# 12 - Matrix Inverse
- 12.1 Concepts and applications
- 12.2 Inverse of a diagonal matrix
- 12.3 Inverse of a $2 \times 2$ matrix
- 12.4 MCA Algorithm
- 12.5 Inverse via row reduction
- 12.6 Left inverse for tall matrices
- 12.7 Right inverse for wide matrices
- 12.8 Pseudoinverse, part 1
- 12.9 Exercises
- 12.10 Answers
- 12.11 Coding challenges
- 12.12 Code solutions

Notes, code snippets, and the end of chapter exercises from the book _Linear Algebra: Theory, Intuition, Code_ by Mike X Cohen. 

Find more information about the book on [github](https://github.com/mikexcohen/LinAlgBook) and [amazon](https://www.amazon.com/Linear-Algebra-Theory-Intuition-Code/dp/9083136604).

In [1]:
import numpy as np
import sympy as sym

## 12.1 Concepts and applications
Inverse is the matrix analog of the multiplicative inverse (division).

$$
A A^{-1} = A^{-1} A = I
$$

Inverse of the inverse is the original matrix.

$$
(A^{-1})^{-1} = A
$$

Transpose of the inverse is equal to the inverse of the transpose.

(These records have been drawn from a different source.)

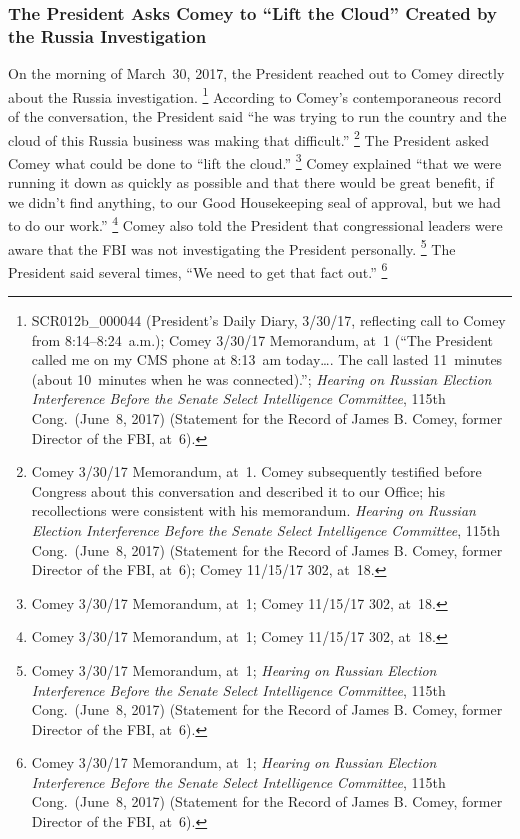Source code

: \subsubsection{The President Asks Comey to ``Lift the Cloud'' Created by the Russia Investigation}

On the morning of March~30, 2017, the President reached out to Comey directly about the Russia investigation.%
\footnote{SCR012b\_000044 (President's Daily Diary, 3/30/17, reflecting call to Comey from 8:14--8:24~a.m.);
Comey 3/30/17 Memorandum, at~1 (``The President called me on my CMS phone at 8:13~am today\dots.
The call lasted 11~minutes (about 10~minutes when he was connected).'';
\textit{Hearing on Russian Election Interference Before the Senate Select Intelligence Committee}, 115th Cong.\ (June~8, 2017) (Statement for the Record of James B. Comey, former Director of the FBI, at~6).}
According to Comey's contemporaneous record of the conversation, the President said ``he was trying to run the country and the cloud of this Russia business was making that difficult.''%
\footnote{Comey 3/30/17 Memorandum, at~1.
Comey subsequently testified before Congress about this conversation and described it to our Office;
his recollections were consistent with his memorandum.
\textit{Hearing on Russian Election Interference Before the Senate Select Intelligence Committee}, 115th Cong.\ (June~8, 2017) (Statement for the Record of James B. Comey, former Director of the FBI, at~6);
Comey 11/15/17 302, at~18.}
The President asked Comey what could be done to ``lift the cloud.''%
\footnote{Comey 3/30/17 Memorandum, at~1;
Comey 11/15/17 302, at~18.}
Comey explained ``that we were running it down as quickly as possible and that there would be great benefit, if we didn't find anything, to our Good Housekeeping seal of approval, but we had to do our work.''%
\footnote{Comey 3/30/17 Memorandum, at~1;
Comey 11/15/17 302, at~18.}
Comey also told the President that congressional leaders were aware that the FBI was not investigating the President personally.%
\footnote{Comey 3/30/17 Memorandum, at~1;
\textit{Hearing on Russian Election Interference Before the Senate Select Intelligence Committee}, 115th Cong.\ (June~8, 2017) (Statement for the Record of James B. Comey, former Director of the FBI, at~6).}
The President said several times, ``We need to get that fact out.''%
\footnote{Comey 3/30/17 Memorandum, at~1;
\textit{Hearing on Russian Election Interference Before the Senate Select Intelligence Committee}, 115th Cong.\ (June~8, 2017) (Statement for the Record of James B. Comey, former Director of the FBI, at~6).}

Notation for this is $A^{-T}$.

$$
(A^{-1})^{T} = (A^{T})^{-1} = A^{-T}
$$

Note
- Matrix inverse exists if and only if matrix is square and full rank.
- Inverse of a square matrix, if it exists, is the same whether the inverse pre-multiplies the matrix on the left or post-multiplies the matrix on the right.
- Inverse of a matrix is unique.
- Similar to determinants (_section 11.9 Theory vs. Practice_) explicitly computing the inverse is not computationally useful.
    - Most problems that require the inverse in theory are solved without explicitly computing the inverse.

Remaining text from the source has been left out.